> _What the task requires_
An identical copy of all the entries is the required result.

++++ Provided records ++++

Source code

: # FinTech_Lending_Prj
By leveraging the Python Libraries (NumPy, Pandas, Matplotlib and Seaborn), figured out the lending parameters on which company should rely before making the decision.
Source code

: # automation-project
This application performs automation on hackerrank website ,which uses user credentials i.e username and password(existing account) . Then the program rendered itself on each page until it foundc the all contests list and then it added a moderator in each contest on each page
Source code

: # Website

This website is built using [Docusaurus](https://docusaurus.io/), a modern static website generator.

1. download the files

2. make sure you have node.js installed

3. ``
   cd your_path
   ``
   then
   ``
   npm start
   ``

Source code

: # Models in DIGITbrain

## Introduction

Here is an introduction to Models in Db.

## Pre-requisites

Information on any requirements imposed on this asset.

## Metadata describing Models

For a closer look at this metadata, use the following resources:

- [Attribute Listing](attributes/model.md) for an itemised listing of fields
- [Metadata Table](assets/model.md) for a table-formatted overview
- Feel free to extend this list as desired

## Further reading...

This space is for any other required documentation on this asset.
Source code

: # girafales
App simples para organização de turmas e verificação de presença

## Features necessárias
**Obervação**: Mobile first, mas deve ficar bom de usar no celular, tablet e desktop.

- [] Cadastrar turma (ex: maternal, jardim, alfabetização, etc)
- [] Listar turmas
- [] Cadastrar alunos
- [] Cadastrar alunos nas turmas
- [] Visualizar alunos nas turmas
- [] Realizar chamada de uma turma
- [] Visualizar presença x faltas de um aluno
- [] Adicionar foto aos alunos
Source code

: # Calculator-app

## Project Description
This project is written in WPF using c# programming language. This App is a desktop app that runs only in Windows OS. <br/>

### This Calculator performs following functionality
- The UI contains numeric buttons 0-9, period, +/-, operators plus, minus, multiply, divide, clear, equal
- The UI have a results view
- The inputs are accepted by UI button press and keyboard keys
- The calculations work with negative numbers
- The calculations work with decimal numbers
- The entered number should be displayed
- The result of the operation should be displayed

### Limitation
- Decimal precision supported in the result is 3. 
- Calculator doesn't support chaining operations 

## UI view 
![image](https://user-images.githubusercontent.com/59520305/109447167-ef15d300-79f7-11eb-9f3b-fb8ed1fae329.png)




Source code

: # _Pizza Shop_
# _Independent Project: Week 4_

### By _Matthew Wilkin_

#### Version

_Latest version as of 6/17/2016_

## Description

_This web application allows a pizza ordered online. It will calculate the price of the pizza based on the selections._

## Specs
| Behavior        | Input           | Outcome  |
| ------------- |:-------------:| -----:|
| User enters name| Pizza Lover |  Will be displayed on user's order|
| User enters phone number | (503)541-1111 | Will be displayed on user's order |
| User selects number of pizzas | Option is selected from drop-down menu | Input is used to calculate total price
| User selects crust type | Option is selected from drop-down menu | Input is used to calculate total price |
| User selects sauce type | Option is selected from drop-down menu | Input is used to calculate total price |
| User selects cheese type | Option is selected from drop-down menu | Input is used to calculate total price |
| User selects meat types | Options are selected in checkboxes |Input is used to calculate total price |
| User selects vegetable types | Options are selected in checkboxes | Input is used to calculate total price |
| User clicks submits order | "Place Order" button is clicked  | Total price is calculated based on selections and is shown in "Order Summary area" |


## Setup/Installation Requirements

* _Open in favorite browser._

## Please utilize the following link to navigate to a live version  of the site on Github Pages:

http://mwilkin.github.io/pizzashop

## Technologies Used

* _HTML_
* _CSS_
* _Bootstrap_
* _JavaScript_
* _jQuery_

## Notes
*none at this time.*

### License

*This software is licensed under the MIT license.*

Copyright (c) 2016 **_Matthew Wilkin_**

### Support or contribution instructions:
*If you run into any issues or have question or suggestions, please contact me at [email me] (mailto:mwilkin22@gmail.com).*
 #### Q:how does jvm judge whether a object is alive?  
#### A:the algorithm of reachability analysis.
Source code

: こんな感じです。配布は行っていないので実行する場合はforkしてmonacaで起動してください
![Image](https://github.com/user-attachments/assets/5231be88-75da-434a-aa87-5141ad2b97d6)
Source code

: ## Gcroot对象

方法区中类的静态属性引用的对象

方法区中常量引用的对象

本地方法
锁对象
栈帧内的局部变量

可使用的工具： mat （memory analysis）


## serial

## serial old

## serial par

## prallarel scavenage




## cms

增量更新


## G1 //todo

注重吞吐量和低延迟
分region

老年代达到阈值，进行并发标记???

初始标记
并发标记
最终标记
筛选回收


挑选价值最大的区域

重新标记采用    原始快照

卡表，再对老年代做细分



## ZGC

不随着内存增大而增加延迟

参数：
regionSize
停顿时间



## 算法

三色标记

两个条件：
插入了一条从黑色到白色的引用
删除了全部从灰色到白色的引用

++++

> _Response area_
Source code

: # FinTech_Lending_Prj
By leveraging the Python Libraries (NumPy, Pandas, Matplotlib and Seaborn), figured out the lending parameters on which company should rely before making the decision.
Source code

: # automation-project
This application performs automation on hackerrank website ,which uses user credentials i.e username and password(existing account) . Then the program rendered itself on each page until it foundc the all contests list and then it added a moderator in each contest on each page
Source code

: # Website

This website is built using [Docusaurus](https://docusaurus.io/), a modern static website generator.

1. download the files

2. make sure you have node.js installed

3. ``
   cd your_path
   ``
   then
   ``
   npm start
   ``

Source code

: # Models in DIGITbrain

## Introduction

Here is an introduction to Models in Db.

## Pre-requisites

Information on any requirements imposed on this asset.

## Metadata describing Models

For a closer look at this metadata, use the following resources:

- [Attribute Listing](attributes/model.md) for an itemised listing of fields
- [Metadata Table](assets/model.md) for a table-formatted overview
- Feel free to extend this list as desired

## Further reading...

This space is for any other required documentation on this asset.
Source code

: # girafales
App simples para organização de turmas e verificação de presença

## Features necessárias
**Obervação**: Mobile first, mas deve ficar bom de usar no celular, tablet e desktop.

- [] Cadastrar turma (ex: maternal, jardim, alfabetização, etc)
- [] Listar turmas
- [] Cadastrar alunos
- [] Cadastrar alunos nas turmas
- [] Visualizar alunos nas turmas
- [] Realizar chamada de uma turma
- [] Visualizar presença x faltas de um aluno
- [] Adicionar foto aos alunos
Source code

: # Calculator-app

## Project Description
This project is written in WPF using c# programming language. This App is a desktop app that runs only in Windows OS. <br/>

### This Calculator performs following functionality
- The UI contains numeric buttons 0-9, period, +/-, operators plus, minus, multiply, divide, clear, equal
- The UI have a results view
- The inputs are accepted by UI button press and keyboard keys
- The calculations work with negative numbers
- The calculations work with decimal numbers
- The entered number should be displayed
- The result of the operation should be displayed

### Limitation
- Decimal precision supported in the result is 3. 
- Calculator doesn't support chaining operations 

## UI view 
![image](https://user-images.githubusercontent.com/59520305/109447167-ef15d300-79f7-11eb-9f3b-fb8ed1fae329.png)




Source code

: # _Pizza Shop_
# _Independent Project: Week 4_

### By _Matthew Wilkin_

#### Version

_Latest version as of 6/17/2016_

## Description

_This web application allows a pizza ordered online. It will calculate the price of the pizza based on the selections._

## Specs
| Behavior        | Input           | Outcome  |
| ------------- |:-------------:| -----:|
| User enters name| Pizza Lover |  Will be displayed on user's order|
| User enters phone number | (503)541-1111 | Will be displayed on user's order |
| User selects number of pizzas | Option is selected from drop-down menu | Input is used to calculate total price
| User selects crust type | Option is selected from drop-down menu | Input is used to calculate total price |
| User selects sauce type | Option is selected from drop-down menu | Input is used to calculate total price |
| User selects cheese type | Option is selected from drop-down menu | Input is used to calculate total price |
| User selects meat types | Options are selected in checkboxes |Input is used to calculate total price |
| User selects vegetable types | Options are selected in checkboxes | Input is used to calculate total price |
| User clicks submits order | "Place Order" button is clicked  | Total price is calculated based on selections and is shown in "Order Summary area" |


## Setup/Installation Requirements

* _Open in favorite browser._

## Please utilize the following link to navigate to a live version  of the site on Github Pages:

http://mwilkin.github.io/pizzashop

## Technologies Used

* _HTML_
* _CSS_
* _Bootstrap_
* _JavaScript_
* _jQuery_

## Notes
*none at this time.*

### License

*This software is licensed under the MIT license.*

Copyright (c) 2016 **_Matthew Wilkin_**

### Support or contribution instructions:
*If you run into any issues or have question or suggestions, please contact me at [email me] (mailto:mwilkin22@gmail.com).*
 #### Q:how does jvm judge whether a object is alive?  
#### A:the algorithm of reachability analysis.
Source code

: こんな感じです。配布は行っていないので実行する場合はforkしてmonacaで起動してください
![Image](https://github.com/user-attachments/assets/5231be88-75da-434a-aa87-5141ad2b97d6)
Source code

: ## Gcroot对象

方法区中类的静态属性引用的对象

方法区中常量引用的对象

本地方法
锁对象
栈帧内的局部变量

可使用的工具： mat （memory analysis）


## serial

## serial old

## serial par

## prallarel scavenage




## cms

增量更新


## G1 //todo

注重吞吐量和低延迟
分region

老年代达到阈值，进行并发标记???

初始标记
并发标记
最终标记
筛选回收


挑选价值最大的区域

重新标记采用    原始快照

卡表，再对老年代做细分



## ZGC

不随着内存增大而增加延迟

参数：
regionSize
停顿时间



## 算法

三色标记

两个条件：
插入了一条从黑色到白色的引用
删除了全部从灰色到白色的引用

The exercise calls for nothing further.